So, what does the acquisition of Business Objects by SAP mean for the BI industry? In some ways this is a curious move by SAP. Business Objects is a very successful company, yet the overlap between SAP customers and Business Objects customers is much less than generally thought. Of course really large companies tend to have lots of software, so many companies will have SAP and also Business Objects, but this does not meant that they are being used in concert. I spoke to an executive of Business Objects this week who told me that the overlap was “almost zero” because for Business Objects to access the SAP environment was awkward (“nearly impossible” were his exact words).
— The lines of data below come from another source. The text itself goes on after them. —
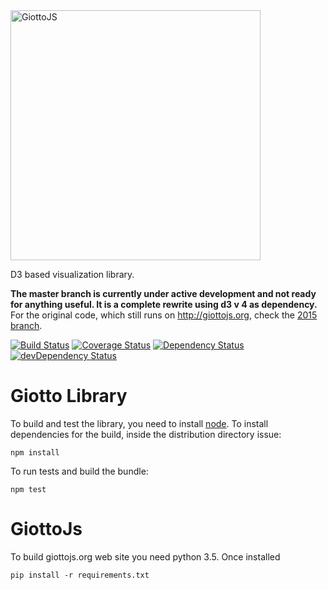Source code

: <a href="http://giottojs.org">
<img src="https://assets.quantmind.com/giotto/giotto-banner.svg" width="400px" alt="GiottoJS">
</a>

D3 based visualization library.

**The master branch is currently under active development and not ready for anything useful. It is a complete rewrite using d3 v 4 as dependency.** For the original code, which still runs on http://giottojs.org, check the [2015 branch](https://github.com/quantmind/giotto/tree/2015).

[![Build Status](https://travis-ci.org/quantmind/giotto.svg?branch=master)](https://travis-ci.org/quantmind/giotto)
[![Coverage Status](https://img.shields.io/coveralls/quantmind/giotto.svg)](https://coveralls.io/r/quantmind/giotto?branch=master)
[![Dependency Status](https://david-dm.org/quantmind/giotto.svg)](https://david-dm.org/quantmind/giotto)
[![devDependency Status](https://david-dm.org/quantmind/giotto/dev-status.svg)](https://david-dm.org/quantmind/giotto#info=devDependencies)

# Giotto Library

To build and test the library, you need to install [node](https://nodejs.org/).
To install dependencies for the build, inside the distribution directory issue:
```
npm install
```
To run tests and build the bundle:
```
npm test
```

# GiottoJs

To build giottojs.org web site you need python 3.5. Once installed
```
pip install -r requirements.txt
```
Typically Business Objects reports will be running against a separate data warehouse being fed by SAP and other systems rather than Business Objects directly reading, say, a BW warehouse or (far less likely) directly accessing SAP systems. Business Objects is much more common in Oracle shops, which makes me wonder whether the purchase is more a defensive one i.e. to take Business Objects out of the market before Oracle gets its hands on it. Oracle + BOBJ would be a much more natural fit, and so I am sure that this move will displease Oracle, who had bought Hyperion, yet Brio was only a distant third in the reporting space behind Business Objects and Cognos.
For Business Objects customers the news is not necessarily positive. SAP tends to be fiercely proprietary about its environment, preferring to fight it out for footprint with Oracle in customers rather than opening everything up. Hence SAP BW, for example, while it can certainly load data from non-SAP systems, is suited best to an SAP environment, and it would be bizarre indeed to imagine a customer without SAP buying SAP BW. Business intelligence is not SAP’s core competence, and there is some considerable danger of dilution of attention, as well as future product directions potentially being pulled in awkward ways e.g just how open will SAP want Business Objects to continue to be to other sources such as Oracle? Of course for now it is all public harmony, but think down the road a year or two and consider whether someone in SAP might at least consider the option of making it harder for Business Objects to work with Oracle’s applications in order to encourage customers to switch from Oracle to SAP applications. Do you think this would never cross their minds; not even a little bit? Moreover SAP has a distinct culture, and has no track record of an acquisition of this size (indeed, until this week its executives had scorned the very idea). I suspect that just about every person in Business Objects is at least updating their resume right now, and even if things work out fine it is going to be at best unsettling for staff. As Woody Allen said, the lamb may lie down with the lion, but the lamb will not get much sleep.
I think Cognos is the winner here, as it can now stand as the clear leader in business intelligence as a truly independent vendor. Companies with genuinely mixed environments will surely edge towards Cognos now in preference to Business Objects. Even if it turns out that Business Objects truly will be run as an independent business, there will always be that nagging doubt (reinforced by Cognos sales people). Informatica has demonstrated that you can prosper perfectly well when your main competitor is bought by a behemoth (in their case Ascential by IBM) and Cognos is now positioned to follow suit.